As always, samples are marked with a *

Sparkling
I didn’t write tasting notes for the most memorable wine I drank in the last couple of weeks, the Roederer Brut Rosé Sparkling Wine ($25) from Anderson Valley. It’s a good sparkler, but what made this bottle so special was the setting: the empty dining room of the new house. We finally found a moment’s pause to celebrate this big, giant step we’ve taken. (But will we merge our libraries? That remains to be seen.)

White
Melissa and I had a string of corked white wines in the last couple of weeks. It got so bad that she called me on her way home one night and asked if I had put a corked wine in the refrigerator. Thankfully, that wasn’t an issue with the 2005 Les Jardins du Bouscassé “Le Jardin Philosophique” from the little-known Pacheran du Vic-Bilh Sec region in southwestern France. Too bad the name is so long that we’ll have paid the check by the time we finish ordering it in a restaurant, because this is the kind of white I like: searing acidity with a whoosh of rain-covered pavement. The “Philosophique” part of the name will hint to some that this wine was made biodynamically, a holistic attitude about growing vines that includes not only obvious agricultural cues such as phases of the moon but also more fringe beliefs such as magic potions buried in cow horns. (And speaking of our corked wines, one of them was from Clark Smith of wine technology company Vinovation, so I asked him why he doesn’t use screw caps. He answered.)

Red
Melissa and I love Vintage Berkeley. The owner, Peter, has a great palate — which is to say it lines up with mine — and he finds interesting and inexpensive bottles. The 2004 Mount St. Helena Charbono from Napa is a good, solid, food-friendly red wine: musty berries, pepper, mouthwatering acidity, and a nice body. I haven’t tried a lot of Charbono, which is the same as the all-but-extinct Savoie grape Corbeau, but it’s enjoyed a minor vogue at California wineries. I can’t remember the price, but it must have been under $15.

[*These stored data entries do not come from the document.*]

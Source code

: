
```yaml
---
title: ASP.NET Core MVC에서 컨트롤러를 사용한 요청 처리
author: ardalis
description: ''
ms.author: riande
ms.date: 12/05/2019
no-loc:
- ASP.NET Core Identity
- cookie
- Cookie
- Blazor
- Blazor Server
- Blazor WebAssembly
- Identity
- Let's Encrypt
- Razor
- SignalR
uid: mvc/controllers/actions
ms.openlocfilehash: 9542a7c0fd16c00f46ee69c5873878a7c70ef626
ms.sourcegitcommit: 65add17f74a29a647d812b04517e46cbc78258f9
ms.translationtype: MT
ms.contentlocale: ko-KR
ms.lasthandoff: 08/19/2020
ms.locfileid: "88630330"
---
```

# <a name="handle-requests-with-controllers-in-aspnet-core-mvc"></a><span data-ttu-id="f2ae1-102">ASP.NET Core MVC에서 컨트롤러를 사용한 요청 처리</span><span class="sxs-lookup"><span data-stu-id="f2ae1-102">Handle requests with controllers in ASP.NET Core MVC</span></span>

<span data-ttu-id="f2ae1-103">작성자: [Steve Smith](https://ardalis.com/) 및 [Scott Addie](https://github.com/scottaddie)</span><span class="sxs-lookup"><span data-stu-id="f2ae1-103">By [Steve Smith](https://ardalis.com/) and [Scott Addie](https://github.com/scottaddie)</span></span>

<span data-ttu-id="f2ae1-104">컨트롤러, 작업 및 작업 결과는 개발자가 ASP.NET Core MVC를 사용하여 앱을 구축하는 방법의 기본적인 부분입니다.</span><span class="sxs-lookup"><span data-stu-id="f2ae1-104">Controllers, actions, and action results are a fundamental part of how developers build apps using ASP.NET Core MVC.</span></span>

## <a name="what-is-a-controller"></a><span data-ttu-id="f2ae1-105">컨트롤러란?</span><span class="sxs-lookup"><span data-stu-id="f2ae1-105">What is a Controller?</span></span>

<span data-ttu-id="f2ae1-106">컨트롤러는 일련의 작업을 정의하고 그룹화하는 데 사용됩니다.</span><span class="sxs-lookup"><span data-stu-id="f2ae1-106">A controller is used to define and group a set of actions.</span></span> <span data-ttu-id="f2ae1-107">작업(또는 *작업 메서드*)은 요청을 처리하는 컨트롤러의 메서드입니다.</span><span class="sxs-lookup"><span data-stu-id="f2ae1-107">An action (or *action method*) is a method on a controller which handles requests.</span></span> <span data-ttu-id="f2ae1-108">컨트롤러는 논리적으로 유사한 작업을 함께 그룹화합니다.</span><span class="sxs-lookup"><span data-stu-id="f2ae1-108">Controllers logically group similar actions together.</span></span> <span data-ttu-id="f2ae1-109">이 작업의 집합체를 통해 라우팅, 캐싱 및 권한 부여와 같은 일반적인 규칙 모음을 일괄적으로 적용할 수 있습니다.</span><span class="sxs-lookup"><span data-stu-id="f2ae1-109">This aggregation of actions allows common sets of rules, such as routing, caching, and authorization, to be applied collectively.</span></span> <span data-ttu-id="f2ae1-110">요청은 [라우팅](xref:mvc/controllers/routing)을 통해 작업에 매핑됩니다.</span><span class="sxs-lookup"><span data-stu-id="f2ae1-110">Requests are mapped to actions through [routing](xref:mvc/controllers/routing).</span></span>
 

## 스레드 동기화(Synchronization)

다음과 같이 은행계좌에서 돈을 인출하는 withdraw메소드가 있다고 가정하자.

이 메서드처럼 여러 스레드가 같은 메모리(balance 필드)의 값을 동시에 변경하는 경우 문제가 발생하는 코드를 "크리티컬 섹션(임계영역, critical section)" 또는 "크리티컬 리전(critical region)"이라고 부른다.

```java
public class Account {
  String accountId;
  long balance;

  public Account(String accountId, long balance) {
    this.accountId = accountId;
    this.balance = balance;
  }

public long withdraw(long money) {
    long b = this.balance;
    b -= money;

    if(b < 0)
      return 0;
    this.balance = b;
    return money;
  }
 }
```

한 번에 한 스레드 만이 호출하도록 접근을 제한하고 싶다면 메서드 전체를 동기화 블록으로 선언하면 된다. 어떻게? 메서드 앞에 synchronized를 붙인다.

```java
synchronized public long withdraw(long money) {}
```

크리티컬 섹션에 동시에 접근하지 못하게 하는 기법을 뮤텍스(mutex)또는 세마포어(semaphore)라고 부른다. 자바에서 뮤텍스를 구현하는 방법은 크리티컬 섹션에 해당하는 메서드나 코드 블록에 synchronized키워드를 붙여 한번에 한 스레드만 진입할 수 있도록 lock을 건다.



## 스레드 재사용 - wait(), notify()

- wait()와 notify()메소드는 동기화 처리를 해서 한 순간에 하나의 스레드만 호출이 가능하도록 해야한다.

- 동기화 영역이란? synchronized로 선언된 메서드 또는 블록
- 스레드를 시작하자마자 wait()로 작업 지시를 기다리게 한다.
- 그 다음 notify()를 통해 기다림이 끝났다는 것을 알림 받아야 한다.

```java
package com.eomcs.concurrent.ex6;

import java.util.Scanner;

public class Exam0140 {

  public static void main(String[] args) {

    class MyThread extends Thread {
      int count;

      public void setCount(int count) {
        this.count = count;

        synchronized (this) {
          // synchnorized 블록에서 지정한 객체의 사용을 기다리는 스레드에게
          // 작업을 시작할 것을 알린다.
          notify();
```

* I’ve been impressed by the (oops) wines. We tried their Cabernet Sauvignon with Carmenere (many “Merlot” vines in Argentina turned out to be Carmenere — oops), and it was a nice, relatively complex wine. Good blackberry aromas with just whiffs of smoke and mint expanded into a similar range of flavors. And its $12 price tag makes it affordable even to new homeowners.

* Do you remember when the Matrix II came out, and it got panned? Melissa and I went into it with such low expectations that we ended up not minding it. That’s how I felt when I found myself drinking a second glass of the Gallo Hearty Burgundy. This wine has nothing in common with real Burgundy, but it wasn’t horrible. I won’t say it was good, but there are worse wines to drink in this world.

Beer
* And you’ll see a piece from me about this in a couple of weeks, but I’m a big fan of the Russian River Brewing beers, particularly Sanctification and Temptation. These are tart beers, which some people don’t like, but if you can handle it, seek them out.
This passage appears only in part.